Inherent agency power is a stupid doctrine, which the drafters of the Restatement (Second) of Agency invented mainly because they had one case--Watteau v. Fenwick--that couldn't slot into any of the existing categories.
As I discuss in my book Agency, Partnerships & LLCs, the problem is that inherent authority is so formless that it could gradually swallow the entire area of authority. The Restatement (Third) dropped the phrase “inherent agency power.” Instead, it offers a revised and broader version of apparent authority, making clear that conduct such as placing an agent in a position of authority can create apparent authority to do what is customary. To deal with cases like Watteau, the Restatement adopts a new concept called “estoppel of an undisclosed principal.”
Students have a very hard time getting their hands around inherent agency power (as do a lot of judges). It takes more time in class than actual and apparent authority combined.
I wondered whether the effort is worth it. A Westlaw search found only one case referring to "inherent agency power" in the last three years and it was an unreported federal district court decision out of Oklahoma.
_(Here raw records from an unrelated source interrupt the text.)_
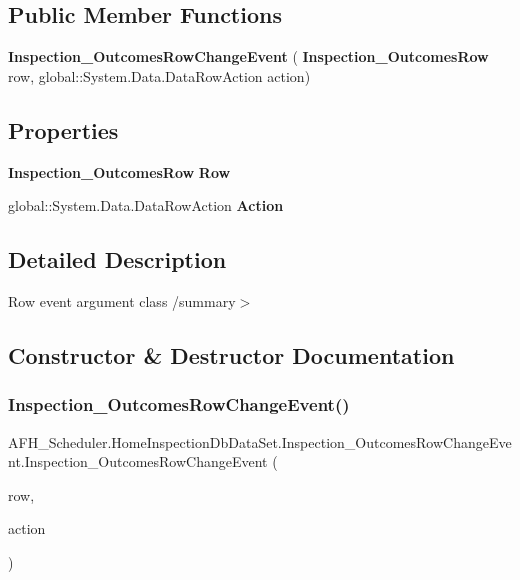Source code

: \subsection*{Public Member Functions}
\begin{DoxyCompactItemize}
\item 
\textbf{ Inspection\+\_\+\+Outcomes\+Row\+Change\+Event} (\textbf{ Inspection\+\_\+\+Outcomes\+Row} row, global\+::\+System.\+Data.\+Data\+Row\+Action action)
\end{DoxyCompactItemize}
\subsection*{Properties}
\begin{DoxyCompactItemize}
\item 
\textbf{ Inspection\+\_\+\+Outcomes\+Row} \textbf{ Row}\hspace{0.3cm}{\ttfamily  [get]}
\item 
global\+::\+System.\+Data.\+Data\+Row\+Action \textbf{ Action}\hspace{0.3cm}{\ttfamily  [get]}
\end{DoxyCompactItemize}


\subsection{Detailed Description}
Row event argument class /summary$>$ 

\subsection{Constructor \& Destructor Documentation}
\mbox{\label{class_a_f_h___scheduler_1_1_home_inspection_db_data_set_1_1_inspection___outcomes_row_change_event_af4ae03b8b8d4ba7e973e8511674b2d50}} 
\subsubsection{Inspection\_OutcomesRowChangeEvent()}
{\footnotesize\ttfamily A\+F\+H\+\_\+\+Scheduler.\+Home\+Inspection\+Db\+Data\+Set.\+Inspection\+\_\+\+Outcomes\+Row\+Change\+Event.\+Inspection\+\_\+\+Outcomes\+Row\+Change\+Event (\begin{DoxyParamCaption}\item[{\textbf{ Inspection\+\_\+\+Outcomes\+Row}}]{row,  }\item[{global\+::\+System.\+Data.\+Data\+Row\+Action}]{action }\end{DoxyParamCaption})}



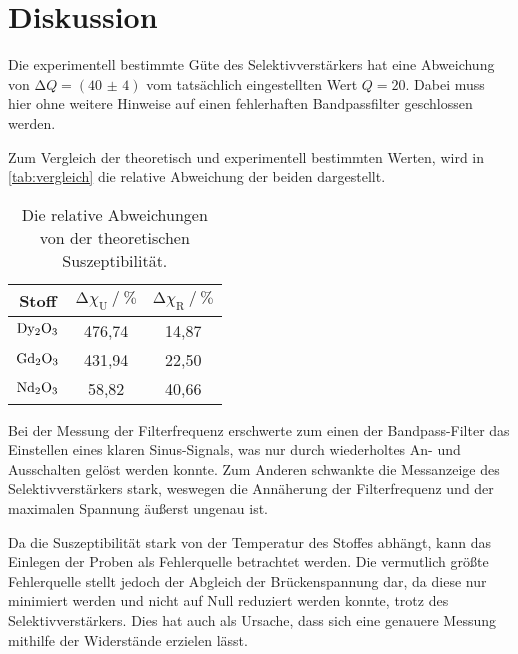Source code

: \section{Diskussion}
\label{sec:Diskussion}

Die experimentell bestimmte Güte des Selektivverstärkers hat eine Abweichung von $\increment Q = (\num{40(4)})$ vom tatsächlich eingestellten Wert $Q = 20$.
Dabei muss hier ohne weitere Hinweise auf einen fehlerhaften Bandpassfilter geschlossen werden.

Zum Vergleich der theoretisch und experimentell bestimmten Werten, 
wird in \autoref{tab:vergleich} die relative Abweichung der beiden dargestellt.
\begin{table}
    \centering
    \caption{Die relative Abweichungen von der theoretischen Suszeptibilität.}
    \label{tab:vergleich}
    \begin{tabular}{c c c}
        \toprule
        Stoff &  
        $\increment \chi_\text{U} \mathbin{/} \%$ & 
        $\increment \chi_\text{R} \mathbin{/} \%$ \\
        \midrule
        $\ce{Dy2O3}$ &   476,74 &    14,87 \\
        $\ce{Gd2O3}$ &   431,94 &    22,50 \\
        $\ce{Nd2O3}$ &    58,82 &    40,66 \\
        \bottomrule
    \end{tabular}
\end{table}

Bei der Messung der Filterfrequenz erschwerte zum einen der Bandpass-Filter das Einstellen eines klaren Sinus-Signals, 
was nur durch wiederholtes An- und Ausschalten gelöst werden konnte.
Zum Anderen schwankte die Messanzeige des Selektivverstärkers stark, 
weswegen die Annäherung der Filterfrequenz und der maximalen Spannung äußerst ungenau ist.

Da die Suszeptibilität stark von der Temperatur des Stoffes abhängt, kann das Einlegen der Proben als Fehlerquelle betrachtet werden.
Die vermutlich größte Fehlerquelle stellt jedoch der Abgleich der Brückenspannung dar, 
da diese nur minimiert werden und nicht auf Null reduziert werden konnte, trotz des Selektivverstärkers. 
Dies hat auch als Ursache, dass sich eine genauere Messung mithilfe der Widerstände erzielen lässt.
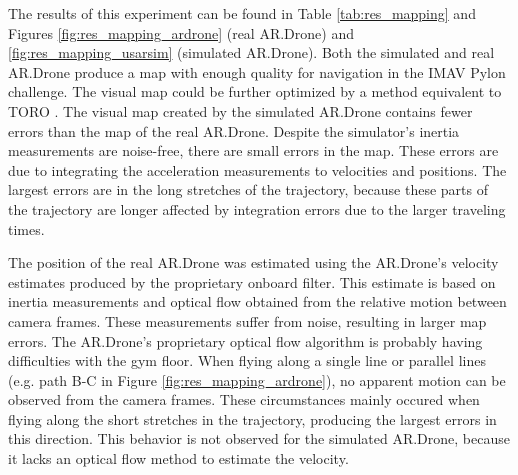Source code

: 
The results of this experiment can be found in Table \ref{tab:res_mapping} and Figures \ref{fig:res_mapping_ardrone} (real AR.Drone) and \ref{fig:res_mapping_usarsim} (simulated AR.Drone).
Both the simulated and real AR.Drone produce a map with enough quality for
navigation in the IMAV Pylon challenge.
The visual map could be further optimized by a method equivalent to TORO \cite{Grisetti2007iros}.
The visual map created by the simulated AR.Drone contains fewer errors than the map of the real AR.Drone.
Despite the simulator's inertia measurements are noise-free, there are small errors in the map.
These errors are due to integrating the acceleration measurements to velocities and positions.
The largest errors are in the long stretches of the trajectory, because these parts of the trajectory are longer affected by integration errors due to the larger traveling times.

The position of the real AR.Drone was estimated using the AR.Drone's velocity estimates produced by the proprietary onboard filter.
This estimate is based on inertia measurements and optical flow obtained from the relative motion between camera frames.
These measurements suffer from noise, resulting in larger map errors.
The AR.Drone's proprietary optical flow algorithm is probably having difficulties with the gym floor.
When flying along a single line or parallel lines (e.g. path B-C in Figure \ref{fig:res_mapping_ardrone}), no apparent motion can be observed from the camera frames.
These circumstances mainly occured when flying along the short stretches in the trajectory, producing the largest errors in this direction.
This behavior is not observed for the simulated AR.Drone, because it lacks an optical flow method to estimate the velocity.

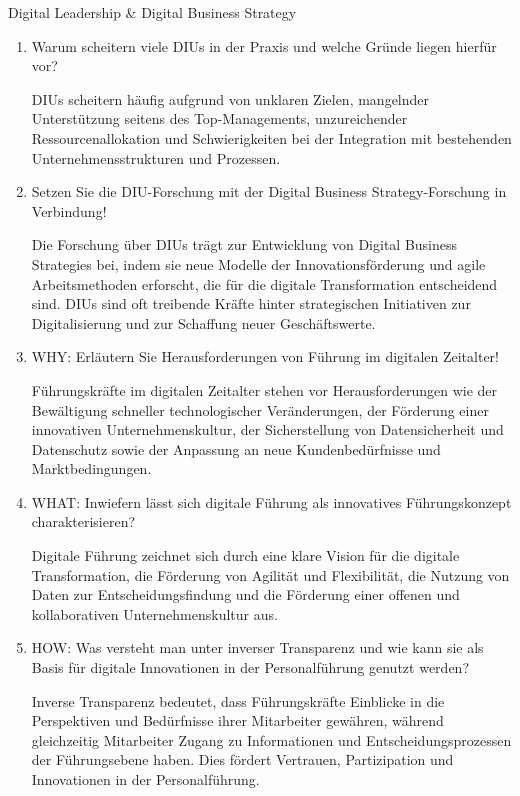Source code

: \documentclass{article}
\begin{document}
\begin{exercise}{Digital Leadership \& Digital Business Strategy}
\begin{enumerate}
    \item Warum scheitern viele DIUs in der Praxis und welche Gründe liegen hierfür vor?
          \begin{solution}
            DIUs scheitern häufig aufgrund von unklaren Zielen, mangelnder Unterstützung seitens des Top-Managements, unzureichender Ressourcenallokation und Schwierigkeiten bei der Integration mit bestehenden Unternehmensstrukturen und Prozessen.
          \end{solution}

    \item Setzen Sie die DIU-Forschung mit der Digital Business Strategy-Forschung in Verbindung!
          \begin{solution}
            Die Forschung über DIUs trägt zur Entwicklung von Digital Business Strategies bei, indem sie neue Modelle der Innovationsförderung und agile Arbeitsmethoden erforscht, die für die digitale Transformation entscheidend sind. DIUs sind oft treibende Kräfte hinter strategischen Initiativen zur Digitalisierung und zur Schaffung neuer Geschäftswerte.
          \end{solution}

    \item WHY: Erläutern Sie Herausforderungen von Führung im digitalen Zeitalter!
          \begin{solution}
            Führungskräfte im digitalen Zeitalter stehen vor Herausforderungen wie der Bewältigung schneller technologischer Veränderungen, der Förderung einer innovativen Unternehmenskultur, der Sicherstellung von Datensicherheit und Datenschutz sowie der Anpassung an neue Kundenbedürfnisse und Marktbedingungen.
          \end{solution}

    \item WHAT: Inwiefern lässt sich digitale Führung als innovatives Führungskonzept charakterisieren?
          \begin{solution}
            Digitale Führung zeichnet sich durch eine klare Vision für die digitale Transformation, die Förderung von Agilität und Flexibilität, die Nutzung von Daten zur Entscheidungsfindung und die Förderung einer offenen und kollaborativen Unternehmenskultur aus.
          \end{solution}
    \item HOW: Was versteht man unter inverser Transparenz und wie kann sie als Basis für digitale Innovationen in der Personalführung genutzt werden?
          \begin{solution}
            Inverse Transparenz bedeutet, dass Führungskräfte Einblicke in die Perspektiven und Bedürfnisse ihrer Mitarbeiter gewähren, während gleichzeitig Mitarbeiter Zugang zu Informationen und Entscheidungsprozessen der Führungsebene haben. Dies fördert Vertrauen, Partizipation und Innovationen in der Personalführung.
          \end{solution}


\end{enumerate}
\end{exercise}
\end{document}
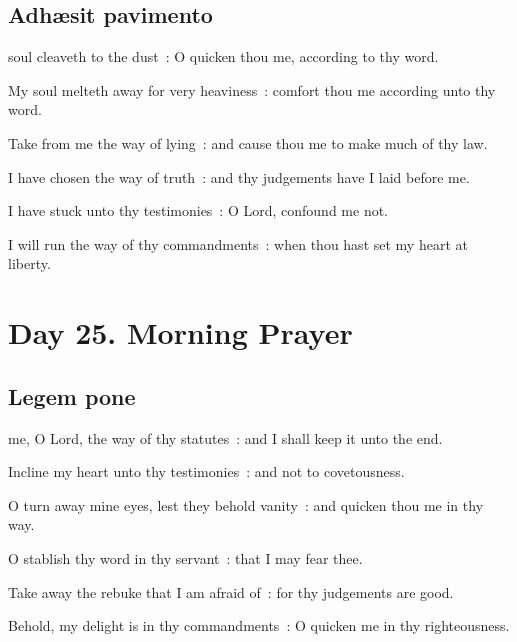 \subsection{Adh{\ae}sit pavimento}


 soul cleaveth to the dust~: O quicken thou me, according to thy word.\par
{}
My soul melteth away for very heaviness~: comfort thou me according unto thy word.\par
{}Take from me the way of lying~: and cause thou me to make much of thy law.\par
{}I have chosen the way of truth~: and thy judgements have I laid before me.\par
{}I have stuck unto thy testimonies~: O Lord, confound me not.\par
{}I will run the way of thy commandments~: when thou hast set my heart at liberty.\par



\clearpage
\section*{Day 25. Morning Prayer}

\subsection{Legem pone}


 me, O Lord, the way of thy statutes~: and I shall keep it unto the end.\par
{}
Incline my heart unto thy testimonies~: and not to covetousness.\par
{}O turn away mine eyes, lest they behold vanity~: and quicken thou me in thy way.\par
{}O stablish thy word in thy servant~: that I may fear thee.\par
{}Take away the rebuke that I am afraid of~: for thy judgements are good.\par
{}Behold, my delight is in thy commandments~: O quicken me in thy righteousness.\par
The same search found only three law review articles in the last three years.
A search for the phrase ["inherent authority" /5 agent] found only two pertinent cases in the last three years. The same search found only one law review article in the last three years.
In sum, inherent authority was controversial from the outset. It is no longer recognized by the Restatement. Courts are no longer citing it. So why am I still teaching it? And why is it still included in my casebook?